Plain-text document sources

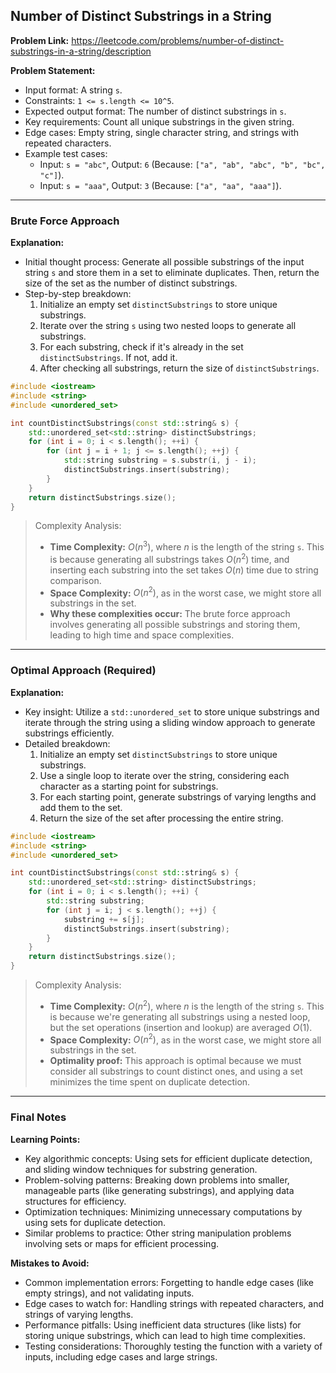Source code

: ## Number of Distinct Substrings in a String

**Problem Link:** https://leetcode.com/problems/number-of-distinct-substrings-in-a-string/description

**Problem Statement:**
- Input format: A string `s`.
- Constraints: `1 <= s.length <= 10^5`.
- Expected output format: The number of distinct substrings in `s`.
- Key requirements: Count all unique substrings in the given string.
- Edge cases: Empty string, single character string, and strings with repeated characters.
- Example test cases:
  - Input: `s = "abc"`, Output: `6` (Because: `["a", "ab", "abc", "b", "bc", "c"]`).
  - Input: `s = "aaa"`, Output: `3` (Because: `["a", "aa", "aaa"]`).

---

### Brute Force Approach

**Explanation:**
- Initial thought process: Generate all possible substrings of the input string `s` and store them in a set to eliminate duplicates. Then, return the size of the set as the number of distinct substrings.
- Step-by-step breakdown:
  1. Initialize an empty set `distinctSubstrings` to store unique substrings.
  2. Iterate over the string `s` using two nested loops to generate all substrings.
  3. For each substring, check if it's already in the set `distinctSubstrings`. If not, add it.
  4. After checking all substrings, return the size of `distinctSubstrings`.

```cpp
#include <iostream>
#include <string>
#include <unordered_set>

int countDistinctSubstrings(const std::string& s) {
    std::unordered_set<std::string> distinctSubstrings;
    for (int i = 0; i < s.length(); ++i) {
        for (int j = i + 1; j <= s.length(); ++j) {
            std::string substring = s.substr(i, j - i);
            distinctSubstrings.insert(substring);
        }
    }
    return distinctSubstrings.size();
}
```

> Complexity Analysis:
> - **Time Complexity:** $O(n^3)$, where $n$ is the length of the string `s`. This is because generating all substrings takes $O(n^2)$ time, and inserting each substring into the set takes $O(n)$ time due to string comparison.
> - **Space Complexity:** $O(n^2)$, as in the worst case, we might store all substrings in the set.
> - **Why these complexities occur:** The brute force approach involves generating all possible substrings and storing them, leading to high time and space complexities.

---

### Optimal Approach (Required)

**Explanation:**
- Key insight: Utilize a `std::unordered_set` to store unique substrings and iterate through the string using a sliding window approach to generate substrings efficiently.
- Detailed breakdown:
  1. Initialize an empty set `distinctSubstrings` to store unique substrings.
  2. Use a single loop to iterate over the string, considering each character as a starting point for substrings.
  3. For each starting point, generate substrings of varying lengths and add them to the set.
  4. Return the size of the set after processing the entire string.

```cpp
#include <iostream>
#include <string>
#include <unordered_set>

int countDistinctSubstrings(const std::string& s) {
    std::unordered_set<std::string> distinctSubstrings;
    for (int i = 0; i < s.length(); ++i) {
        std::string substring;
        for (int j = i; j < s.length(); ++j) {
            substring += s[j];
            distinctSubstrings.insert(substring);
        }
    }
    return distinctSubstrings.size();
}
```

> Complexity Analysis:
> - **Time Complexity:** $O(n^2)$, where $n$ is the length of the string `s`. This is because we're generating all substrings using a nested loop, but the set operations (insertion and lookup) are averaged $O(1)$.
> - **Space Complexity:** $O(n^2)$, as in the worst case, we might store all substrings in the set.
> - **Optimality proof:** This approach is optimal because we must consider all substrings to count distinct ones, and using a set minimizes the time spent on duplicate detection.

---

### Final Notes

**Learning Points:**
- Key algorithmic concepts: Using sets for efficient duplicate detection, and sliding window techniques for substring generation.
- Problem-solving patterns: Breaking down problems into smaller, manageable parts (like generating substrings), and applying data structures for efficiency.
- Optimization techniques: Minimizing unnecessary computations by using sets for duplicate detection.
- Similar problems to practice: Other string manipulation problems involving sets or maps for efficient processing.

**Mistakes to Avoid:**
- Common implementation errors: Forgetting to handle edge cases (like empty strings), and not validating inputs.
- Edge cases to watch for: Handling strings with repeated characters, and strings of varying lengths.
- Performance pitfalls: Using inefficient data structures (like lists) for storing unique substrings, which can lead to high time complexities.
- Testing considerations: Thoroughly testing the function with a variety of inputs, including edge cases and large strings.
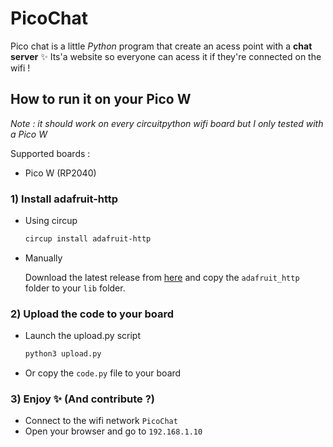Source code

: # PicoChat

Pico chat is a little *Python* program that create an acess point with a __chat server__ ✨
Its'a website so everyone can acess it if they're connected on the wifi !

## How to run it on your Pico W

*Note : it should work on every circuitpython wifi board but I only tested with a Pico W*

Supported boards :
- Pico W (RP2040)

### 1) Install adafruit-http

- Using circup

    ```bash
    circup install adafruit-http
    ```
- Manually

    Download the latest release from [here](https://circuitpython.org/libraries) and copy the `adafruit_http` folder to your `lib` folder.

### 2) Upload the code to your board

- Launch the upload.py script

    ```bash
    python3 upload.py
    ```
- Or copy the `code.py` file to your board

### 3) Enjoy ✨ (And contribute ?)

- Connect to the wifi network `PicoChat`
- Open your browser and go to `192.168.1.10`
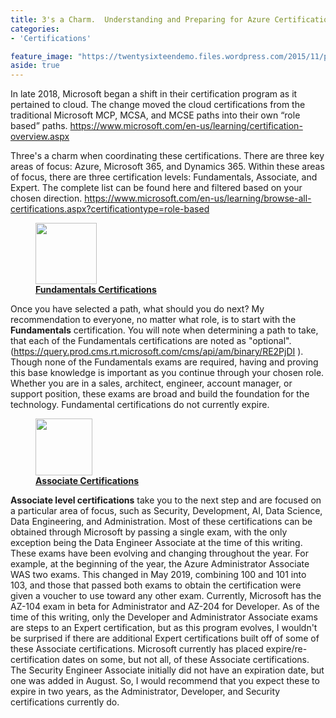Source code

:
 ```yaml
---
title: 3's a Charm.  Understanding and Preparing for Azure Certifications
categories:
- 'Certifications'

feature_image: "https://twentysixteendemo.files.wordpress.com/2015/11/post.png"
aside: true
---
```


In late 2018, Microsoft began a shift in their certification program as it pertained to cloud. The change moved the cloud certifications from the traditional Microsoft MCP, MCSA, and MCSE paths into their own “role based” paths. https://www.microsoft.com/en-us/learning/certification-overview.aspx

Three's a charm when coordinating these certifications. There are three key areas of focus: Azure, Microsoft 365, and Dynamics 365. Within these areas of focus, there are three certification levels: Fundamentals, Associate, and Expert.  The complete list can be found here and filtered based on your chosen direction. https://www.microsoft.com/en-us/learning/browse-all-certifications.aspx?certificationtype=role-based


<figure class="alignleft is-resized"><img src="https://captainhyperscaler.files.wordpress.com/2019/10/azurefundamentals.png" alt="" class="wp-image-92" width="98" height="98"/><figcaption><strong><u>Fundamentals Certifications</u></strong></figcaption></figure>

Once you have selected a path, what should you do next? My recommendation to everyone, no matter what role, is to start with the <strong>Fundamentals</strong> certification. You will note when determining a path to take, that each of the Fundamentals certifications are noted as "optional". (<a href="https://query.prod.cms.rt.microsoft.com/cms/api/am/binary/RE2PjDI" target="_blank" rel="noreferrer noopener">https://query.prod.cms.rt.microsoft.com/cms/api/am/binary/RE2PjDI </a>). Though none of the Fundamentals exams are required, having and proving this base knowledge is important as you continue through your chosen role. Whether you are in a sales, architect, engineer, account manager, or support position, these exams are broad and build the foundation for the technology.  Fundamental certifications do not currently expire.


<figure class="alignleft is-resized"><img src="https://captainhyperscaler.files.wordpress.com/2019/10/azureassociate.png" alt="" class="wp-image-90" width="91" height="91"/><figcaption><strong><u>Associate Certifications</u></strong></figcaption></figure>

<strong>Associate level certifications</strong> take you to the next step and are focused on a particular area of focus, such as Security, Development, AI, Data Science, Data Engineering, and Administration. Most of these certifications can be obtained through Microsoft by passing a single exam, with the only exception being the Data Engineer Associate at the time of this writing. These exams have been evolving and changing throughout the year. For example, at the beginning of the year, the Azure Administrator Associate WAS two exams. This changed in May 2019, combining 100 and 101 into 103, and those that passed both exams to obtain the certification were given a voucher to use toward any other exam. Currently, Microsoft has the AZ-104 exam in beta for Administrator and AZ-204 for Developer. As of the time of this writing, only the Developer and Administrator Associate exams are steps to an Expert certification, but as this program evolves, I wouldn't be surprised if there are additional Expert certifications built off of some of these Associate certifications. Microsoft currently has placed expire/re-certification dates on some, but not all, of these Associate certifications. The Security Engineer Associate initially did not have an expiration date, but one was added in August. So, I would recommend that you expect these to expire in two years, as the Administrator, Developer, and Security certifications currently do.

# WORK TO COMPLETE
Return every line of the records in which the word "processing" is found.

# RESPONSE FOR THIS EXERCISE
  4. Return the size of the set after processing the entire string.
- Similar problems to practice: Other string manipulation problems involving sets or maps for efficient processing.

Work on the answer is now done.